Ritz remembered that J. Craft Akard, the superintendent of Sullivan County schools, had promised to keep him in mind for a teaching job if a position came open.
Ritz decided to teach and coach. He spent one year at a junior high before joining Benny Compton’s high school football staff at Ketron. Ritz served as defensive coordinator and when baseball coach Dale Burns offered to step down, he jumped at the chance to share his passion with others.
Thus began a record-setting trend of baseball victories at three different schools. Ritz’s success got him in the Tennessee Baseball Coaches Association Hall of Fame. He also is enshrined in the halls of fame at LMU and Lynn View.
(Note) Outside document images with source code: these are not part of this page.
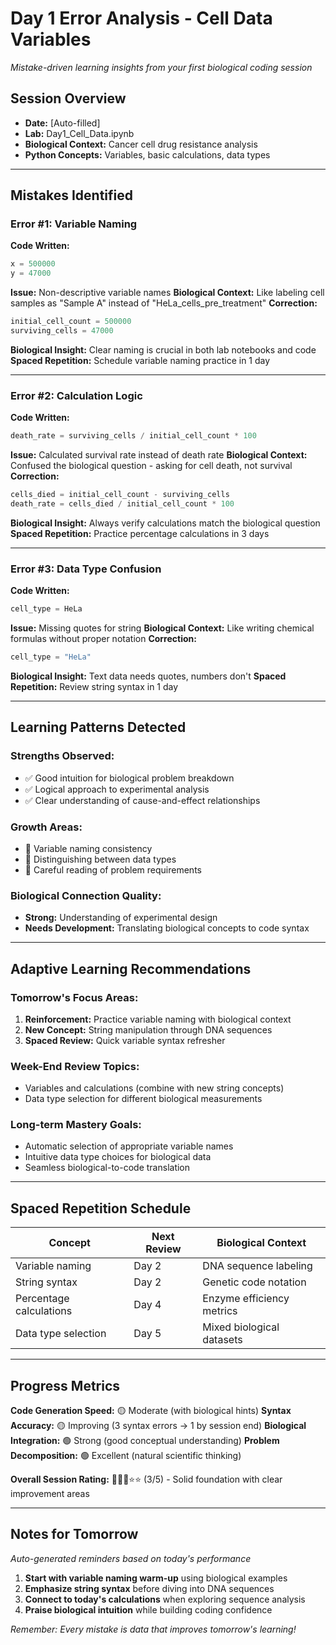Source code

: # Day 1 Error Analysis - Cell Data Variables
*Mistake-driven learning insights from your first biological coding session*

## Session Overview
- **Date:** [Auto-filled]
- **Lab:** Day1_Cell_Data.ipynb  
- **Biological Context:** Cancer cell drug resistance analysis
- **Python Concepts:** Variables, basic calculations, data types

---

## Mistakes Identified

### Error #1: Variable Naming
**Code Written:**
```python
x = 500000
y = 47000
```

**Issue:** Non-descriptive variable names
**Biological Context:** Like labeling cell samples as "Sample A" instead of "HeLa_cells_pre_treatment"
**Correction:**
```python
initial_cell_count = 500000
surviving_cells = 47000
```

**Biological Insight:** Clear naming is crucial in both lab notebooks and code
**Spaced Repetition:** Schedule variable naming practice in 1 day

---

### Error #2: Calculation Logic
**Code Written:**
```python
death_rate = surviving_cells / initial_cell_count * 100
```

**Issue:** Calculated survival rate instead of death rate
**Biological Context:** Confused the biological question - asking for cell death, not survival
**Correction:**
```python
cells_died = initial_cell_count - surviving_cells
death_rate = cells_died / initial_cell_count * 100
```

**Biological Insight:** Always verify calculations match the biological question
**Spaced Repetition:** Practice percentage calculations in 3 days

---

### Error #3: Data Type Confusion
**Code Written:**
```python
cell_type = HeLa
```

**Issue:** Missing quotes for string
**Biological Context:** Like writing chemical formulas without proper notation
**Correction:**
```python
cell_type = "HeLa"
```

**Biological Insight:** Text data needs quotes, numbers don't
**Spaced Repetition:** Review string syntax in 1 day

---

## Learning Patterns Detected

### Strengths Observed:
- ✅ Good intuition for biological problem breakdown
- ✅ Logical approach to experimental analysis
- ✅ Clear understanding of cause-and-effect relationships

### Growth Areas:
- 🎯 Variable naming consistency
- 🎯 Distinguishing between data types
- 🎯 Careful reading of problem requirements

### Biological Connection Quality:
- **Strong:** Understanding of experimental design
- **Needs Development:** Translating biological concepts to code syntax

---

## Adaptive Learning Recommendations

### Tomorrow's Focus Areas:
1. **Reinforcement:** Practice variable naming with biological context
2. **New Concept:** String manipulation through DNA sequences
3. **Spaced Review:** Quick variable syntax refresher

### Week-End Review Topics:
- Variables and calculations (combine with new string concepts)
- Data type selection for different biological measurements

### Long-term Mastery Goals:
- Automatic selection of appropriate variable names
- Intuitive data type choices for biological data
- Seamless biological-to-code translation

---

## Spaced Repetition Schedule

| Concept | Next Review | Biological Context |
|---------|-------------|-------------------|
| Variable naming | Day 2 | DNA sequence labeling |
| String syntax | Day 2 | Genetic code notation |
| Percentage calculations | Day 4 | Enzyme efficiency metrics |
| Data type selection | Day 5 | Mixed biological datasets |

---

## Progress Metrics

**Code Generation Speed:** 🟡 Moderate (with biological hints)
**Syntax Accuracy:** 🟡 Improving (3 syntax errors → 1 by session end)
**Biological Integration:** 🟢 Strong (good conceptual understanding)
**Problem Decomposition:** 🟢 Excellent (natural scientific thinking)

**Overall Session Rating:** 🌟🌟🌟⭐⭐ (3/5) - Solid foundation with clear improvement areas

---

## Notes for Tomorrow
*Auto-generated reminders based on today's performance*

1. **Start with variable naming warm-up** using biological examples
2. **Emphasize string syntax** before diving into DNA sequences  
3. **Connect to today's calculations** when exploring sequence analysis
4. **Praise biological intuition** while building coding confidence

*Remember: Every mistake is data that improves tomorrow's learning!*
Ritz turned Ketron into a powerhouse. When the Sullivan North consolidation opened, he was the odds-on choice to organize the program. Within five years, the Golden Raiders won two Class AAA state championships and were second another time. Dobyns-Bennett came calling and Ritz became its coach in 1986. The trail of victories continued there.
In 1996, D-B came oh so close to winning a state title against Germantown Houston. The Indians lost the championship game 3-2 in eight innings. Ritz had three state runners-up — one at North (1984) and two at D-B (1994, 1996).
He is the state’s all-time winningest coach, with nearly 900 victories over 40 years.
Ritz took pleasure in coaching his sons, Brian and Tony, at D-B.
A master motivator, he was tabbed the state’s coach of the year twice, in 1983 and 1984, and received the TSSAA’s A.F. Bridges Award in 2004.
Now: “I’ve had the same wife and same telephone number for 42 years,’’ Ritz said. “I’ve gotten the best I could have out of coaching. I don’t make a lot of money, but it’s been gratifying. I’m lucky to have been at good schools.
“I’ve enjoyed the kids. It’s made me feel young being around them. I’ve always believed a pat on the back is much better than a kick in the rear. I still have good rapport with the players. Occasionally, you have to show them your dark side, but I haven’t done much of that in recent years. There’s no secret to baseball — you just have to catch and hit it right.’’
Mike and Sharon have four grandchildren. He is retiring after this season and plans to golf and fish a lot.